(MATERIAL FOR THE TASK Opens)

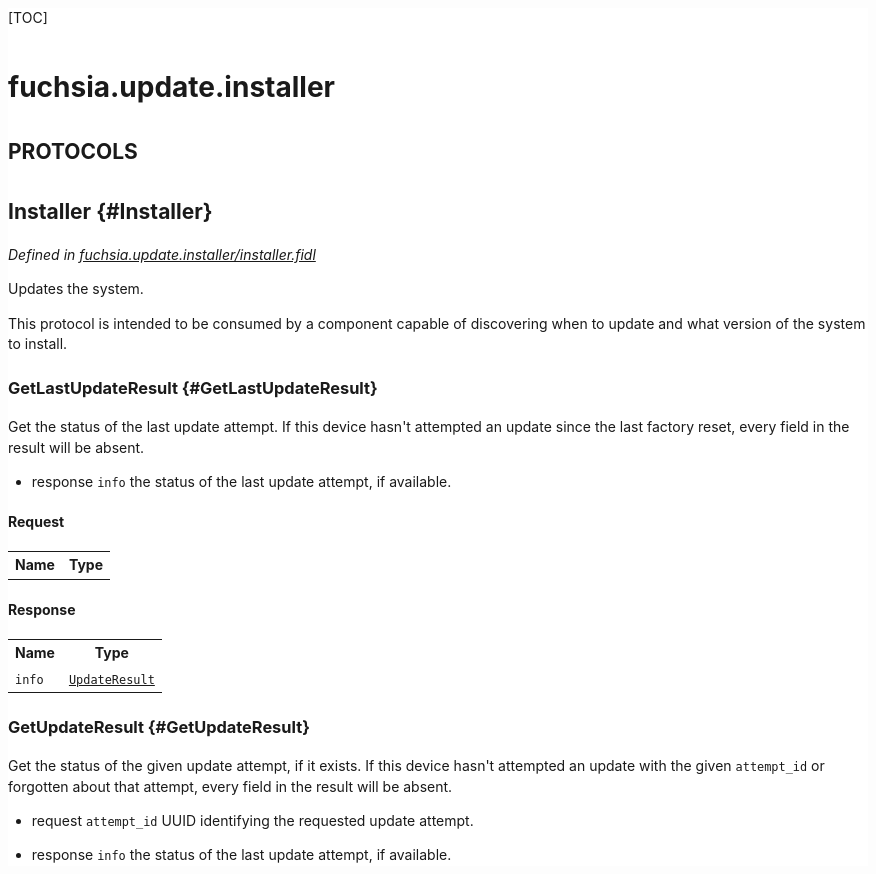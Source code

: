 [TOC]

# fuchsia.update.installer


## **PROTOCOLS**

## Installer {#Installer}
*Defined in [fuchsia.update.installer/installer.fidl](https://fuchsia.googlesource.com/fuchsia/+/master/sdk/fidl/fuchsia.update.installer/installer.fidl#14)*

<p>Updates the system.</p>
<p>This protocol is intended to be consumed by a component capable of
discovering when to update and what version of the system to install.</p>

### GetLastUpdateResult {#GetLastUpdateResult}

<p>Get the status of the last update attempt. If this device hasn't
attempted an update since the last factory reset, every field in the
result will be absent.</p>
<ul>
<li>response <code>info</code> the status of the last update attempt, if available.</li>
</ul>

#### Request
<table>
    <tr><th>Name</th><th>Type</th></tr>
    </table>


#### Response
<table>
    <tr><th>Name</th><th>Type</th></tr>
    <tr>
            <td><code>info</code></td>
            <td>
                <code><a class='link' href='#UpdateResult'>UpdateResult</a></code>
            </td>
        </tr></table>

### GetUpdateResult {#GetUpdateResult}

<p>Get the status of the given update attempt, if it exists. If this device
hasn't attempted an update with the given <code>attempt_id</code> or forgotten about
that attempt, every field in the result will be absent.</p>
<ul>
<li>request <code>attempt_id</code> UUID identifying the requested update attempt.</li>
</ul>
<ul>
<li>response <code>info</code> the status of the last update attempt, if available.</li>
</ul>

(MATERIAL FOR THE TASK Closes)

**ACTIVITY**
Please copy the line that contains "<p>Get the status of the last" and each line after it through the end of the records, exactly, and no other lines.

**SOLUTION TO THIS PROBLEM**
<p>Get the status of the last update attempt. If this device hasn't
attempted an update since the last factory reset, every field in the
result will be absent.</p>
<ul>
<li>response <code>info</code> the status of the last update attempt, if available.</li>
</ul>

#### Request
<table>
    <tr><th>Name</th><th>Type</th></tr>
    </table>


#### Response
<table>
    <tr><th>Name</th><th>Type</th></tr>
    <tr>
            <td><code>info</code></td>
            <td>
                <code><a class='link' href='#UpdateResult'>UpdateResult</a></code>
            </td>
        </tr></table>

### GetUpdateResult {#GetUpdateResult}

<p>Get the status of the given update attempt, if it exists. If this device
hasn't attempted an update with the given <code>attempt_id</code> or forgotten about
that attempt, every field in the result will be absent.</p>
<ul>
<li>request <code>attempt_id</code> UUID identifying the requested update attempt.</li>
</ul>
<ul>
<li>response <code>info</code> the status of the last update attempt, if available.</li>
</ul>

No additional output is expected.